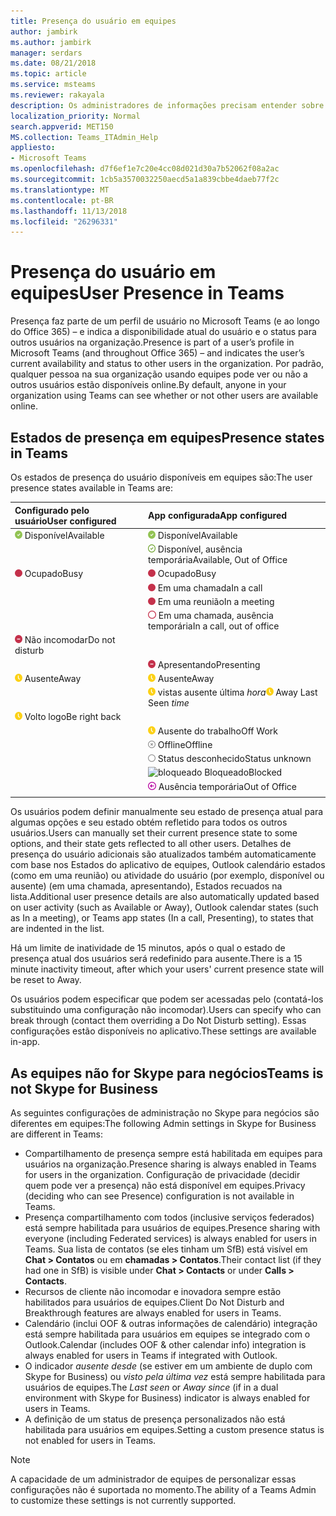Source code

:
 ```yaml
---
title: Presença do usuário em equipes
author: jambirk
ms.author: jambirk
manager: serdars
ms.date: 08/21/2018
ms.topic: article
ms.service: msteams
ms.reviewer: rakayala
description: Os administradores de informações precisam entender sobre a presença em equipes.
localization_priority: Normal
search.appverid: MET150
MS.collection: Teams_ITAdmin_Help
appliesto:
- Microsoft Teams
ms.openlocfilehash: d7f6ef1e7c20e4cc08d021d30a7b52062f08a2ac
ms.sourcegitcommit: 1cb5a3570032250aecd5a1a839cbbe4daeb77f2c
ms.translationtype: MT
ms.contentlocale: pt-BR
ms.lasthandoff: 11/13/2018
ms.locfileid: "26296331"
---
```

# <a name="user-presence-in-teams"></a><span data-ttu-id="e4521-103">Presença do usuário em equipes</span><span class="sxs-lookup"><span data-stu-id="e4521-103">User Presence in Teams</span></span>

<span data-ttu-id="e4521-104">Presença faz parte de um perfil de usuário no Microsoft Teams (e ao longo do Office 365) – e indica a disponibilidade atual do usuário e o status para outros usuários na organização.</span><span class="sxs-lookup"><span data-stu-id="e4521-104">Presence is part of a user’s profile in Microsoft Teams (and throughout Office 365) – and indicates the user’s current availability and status to other users in the organization.</span></span> <span data-ttu-id="e4521-105">Por padrão, qualquer pessoa na sua organização usando equipes pode ver ou não a outros usuários estão disponíveis online.</span><span class="sxs-lookup"><span data-stu-id="e4521-105">By default, anyone in your organization using Teams can see whether or not other users are available online.</span></span>

## <a name="presence-states-in-teams"></a><span data-ttu-id="e4521-106">Estados de presença em equipes</span><span class="sxs-lookup"><span data-stu-id="e4521-106">Presence states in Teams</span></span>

<span data-ttu-id="e4521-107">Os estados de presença do usuário disponíveis em equipes são:</span><span class="sxs-lookup"><span data-stu-id="e4521-107">The user presence states available in Teams are:</span></span>

|<span data-ttu-id="e4521-108">Configurado pelo usuário</span><span class="sxs-lookup"><span data-stu-id="e4521-108">User configured</span></span>|<span data-ttu-id="e4521-109">App configurada</span><span class="sxs-lookup"><span data-stu-id="e4521-109">App configured</span></span>|
|:--- |:---|
| ![Presença disponíveis](media/Presence_Available.png) <span data-ttu-id="e4521-111">Disponível</span><span class="sxs-lookup"><span data-stu-id="e4521-111">Available</span></span>|![Presença disponíveis](media/Presence_Available.png) <span data-ttu-id="e4521-113">Disponível</span><span class="sxs-lookup"><span data-stu-id="e4521-113">Available</span></span>|
|| ![oof disponível](media/Presence_Available_OOF.png) <span data-ttu-id="e4521-115">Disponível, ausência temporária</span><span class="sxs-lookup"><span data-stu-id="e4521-115">Available, Out of Office</span></span> |
|  ![Ocupado](media/Presence_Busy.png) <span data-ttu-id="e4521-117">Ocupado</span><span class="sxs-lookup"><span data-stu-id="e4521-117">Busy</span></span> |  ![Ocupado](media/Presence_Busy.png) <span data-ttu-id="e4521-119">Ocupado</span><span class="sxs-lookup"><span data-stu-id="e4521-119">Busy</span></span>  |
|| ![Ocupado](media/Presence_Busy.png) <span data-ttu-id="e4521-121">Em uma chamada</span><span class="sxs-lookup"><span data-stu-id="e4521-121">In a call</span></span>|
|| ![Ocupado](media/Presence_Busy.png) <span data-ttu-id="e4521-123">Em uma reunião</span><span class="sxs-lookup"><span data-stu-id="e4521-123">In a meeting</span></span> |
|| ![oof ocupado](media/Presence_Busy_OOF.png) <span data-ttu-id="e4521-125">Em uma chamada, ausência temporária</span><span class="sxs-lookup"><span data-stu-id="e4521-125">In a call, out of office</span></span>|
|  ![Não incomodar](media/Presence_DND.png) <span data-ttu-id="e4521-127">Não incomodar</span><span class="sxs-lookup"><span data-stu-id="e4521-127">Do not disturb</span></span> ||
|| ![Não incomodar](media/Presence_DND.png) <span data-ttu-id="e4521-129">Apresentando</span><span class="sxs-lookup"><span data-stu-id="e4521-129">Presenting</span></span>|
| ![ausente](media/Presence_Away.png) <span data-ttu-id="e4521-131">Ausente</span><span class="sxs-lookup"><span data-stu-id="e4521-131">Away</span></span>| ![ausente](media/Presence_Away.png) <span data-ttu-id="e4521-133">Ausente</span><span class="sxs-lookup"><span data-stu-id="e4521-133">Away</span></span>|
|| <span data-ttu-id="e4521-134">![ausente](media/Presence_Away.png) vistas ausente última *hora*</span><span class="sxs-lookup"><span data-stu-id="e4521-134">![away](media/Presence_Away.png) Away Last Seen *time*</span></span>|
|![ausente](media/Presence_Away.png) <span data-ttu-id="e4521-136">Volto logo</span><span class="sxs-lookup"><span data-stu-id="e4521-136">Be right back</span></span>| |
|| ![ausente](media/Presence_Away.png)  <span data-ttu-id="e4521-138">Ausente do trabalho</span><span class="sxs-lookup"><span data-stu-id="e4521-138">Off Work</span></span>|
|| ![Offline](media/Presence_Offline.png) <span data-ttu-id="e4521-140">Offline</span><span class="sxs-lookup"><span data-stu-id="e4521-140">Offline</span></span> |
|| ![desconhecido](media/Presence_Unknown.png) <span data-ttu-id="e4521-142">Status desconhecido</span><span class="sxs-lookup"><span data-stu-id="e4521-142">Status unknown</span></span>|
||![bloqueado](media/Presence_Blocked.png) <span data-ttu-id="e4521-144">Bloqueado</span><span class="sxs-lookup"><span data-stu-id="e4521-144">Blocked</span></span> |
|| ![Ausência temporária](media/Presence_OOF.png) <span data-ttu-id="e4521-146">Ausência temporária</span><span class="sxs-lookup"><span data-stu-id="e4521-146">Out of Office</span></span>|
|||
 
<span data-ttu-id="e4521-147">Os usuários podem definir manualmente seu estado de presença atual para algumas opções e seu estado obtém refletido para todos os outros usuários.</span><span class="sxs-lookup"><span data-stu-id="e4521-147">Users can manually set their current presence state to some options, and their state gets reflected to all other users.</span></span> <span data-ttu-id="e4521-148">Detalhes de presença do usuário adicionais são atualizados também automaticamente com base nos Estados do aplicativo de equipes, Outlook calendário estados (como em uma reunião) ou atividade do usuário (por exemplo, disponível ou ausente) (em uma chamada, apresentando), Estados recuados na lista.</span><span class="sxs-lookup"><span data-stu-id="e4521-148">Additional user presence details are also automatically updated based on user activity (such as Available or Away), Outlook calendar states (such as In a meeting), or Teams app states (In a call, Presenting), to states that are indented in the list.</span></span>

<span data-ttu-id="e4521-149">Há um limite de inatividade de 15 minutos, após o qual o estado de presença atual dos usuários será redefinido para ausente.</span><span class="sxs-lookup"><span data-stu-id="e4521-149">There is a 15 minute inactivity timeout, after which your users' current presence state will be reset to Away.</span></span>

<span data-ttu-id="e4521-150">Os usuários podem especificar que podem ser acessadas pelo (contatá-los substituindo uma configuração não incomodar).</span><span class="sxs-lookup"><span data-stu-id="e4521-150">Users can specify who can break through (contact them overriding a Do Not Disturb setting).</span></span> <span data-ttu-id="e4521-151">Essas configurações estão disponíveis no aplicativo.</span><span class="sxs-lookup"><span data-stu-id="e4521-151">These settings are available in-app.</span></span>

## <a name="teams-is-not-skype-for-business"></a><span data-ttu-id="e4521-152">As equipes não for Skype para negócios</span><span class="sxs-lookup"><span data-stu-id="e4521-152">Teams is not Skype for Business</span></span>

<span data-ttu-id="e4521-153">As seguintes configurações de administração no Skype para negócios são diferentes em equipes:</span><span class="sxs-lookup"><span data-stu-id="e4521-153">The following Admin settings in Skype for Business are different in Teams:</span></span>
- <span data-ttu-id="e4521-154">Compartilhamento de presença sempre está habilitada em equipes para usuários na organização.</span><span class="sxs-lookup"><span data-stu-id="e4521-154">Presence sharing is always enabled in Teams for users in the organization.</span></span> <span data-ttu-id="e4521-155">Configuração de privacidade (decidir quem pode ver a presença) não está disponível em equipes.</span><span class="sxs-lookup"><span data-stu-id="e4521-155">Privacy (deciding who can see Presence) configuration is not available in Teams.</span></span>
- <span data-ttu-id="e4521-156">Presença compartilhamento com todos (inclusive serviços federados) está sempre habilitada para usuários de equipes.</span><span class="sxs-lookup"><span data-stu-id="e4521-156">Presence sharing with everyone (including Federated services) is always enabled for users in Teams.</span></span> <span data-ttu-id="e4521-157">Sua lista de contatos (se eles tinham um SfB) está visível em **Chat > Contatos** ou em **chamadas > Contatos**.</span><span class="sxs-lookup"><span data-stu-id="e4521-157">Their contact list (if they had one in SfB) is visible under **Chat > Contacts** or under **Calls > Contacts**.</span></span>
- <span data-ttu-id="e4521-158">Recursos de cliente não incomodar e inovadora sempre estão habilitados para usuários de equipes.</span><span class="sxs-lookup"><span data-stu-id="e4521-158">Client Do Not Disturb and Breakthrough features are always enabled for users in Teams.</span></span>
- <span data-ttu-id="e4521-159">Calendário (inclui OOF & outras informações de calendário) integração está sempre habilitada para usuários em equipes se integrado com o Outlook.</span><span class="sxs-lookup"><span data-stu-id="e4521-159">Calendar (includes OOF & other calendar info) integration  is always enabled for users in Teams if integrated with Outlook.</span></span>
- <span data-ttu-id="e4521-160">O indicador *ausente desde* (se estiver em um ambiente de duplo com Skype for Business) ou *visto pela última vez* está sempre habilitada para usuários de equipes.</span><span class="sxs-lookup"><span data-stu-id="e4521-160">The *Last seen* or *Away since* (if in a dual environment with Skype for Business) indicator is always enabled for users in Teams.</span></span>
- <span data-ttu-id="e4521-161">A definição de um status de presença personalizados não está habilitada para usuários em equipes.</span><span class="sxs-lookup"><span data-stu-id="e4521-161">Setting a custom presence status is not enabled for users in Teams.</span></span>

> [!NOTE]
> <span data-ttu-id="e4521-162">A capacidade de um administrador de equipes de personalizar essas configurações não é suportada no momento.</span><span class="sxs-lookup"><span data-stu-id="e4521-162">The ability of a Teams Admin to customize these settings is not currently supported.</span></span>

————————

- _Task directions_
What lines of the preceding data include the string "pelo"? Pull them out.

- _Answer section_
|<span data-ttu-id="e4521-108">Configurado pelo usuário</span><span class="sxs-lookup"><span data-stu-id="e4521-108">User configured</span></span>|<span data-ttu-id="e4521-109">App configurada</span><span class="sxs-lookup"><span data-stu-id="e4521-109">App configured</span></span>|
<span data-ttu-id="e4521-150">Os usuários podem especificar que podem ser acessadas pelo (contatá-los substituindo uma configuração não incomodar).</span><span class="sxs-lookup"><span data-stu-id="e4521-150">Users can specify who can break through (contact them overriding a Do Not Disturb setting).</span></span> <span data-ttu-id="e4521-151">Essas configurações estão disponíveis no aplicativo.</span><span class="sxs-lookup"><span data-stu-id="e4521-151">These settings are available in-app.</span></span>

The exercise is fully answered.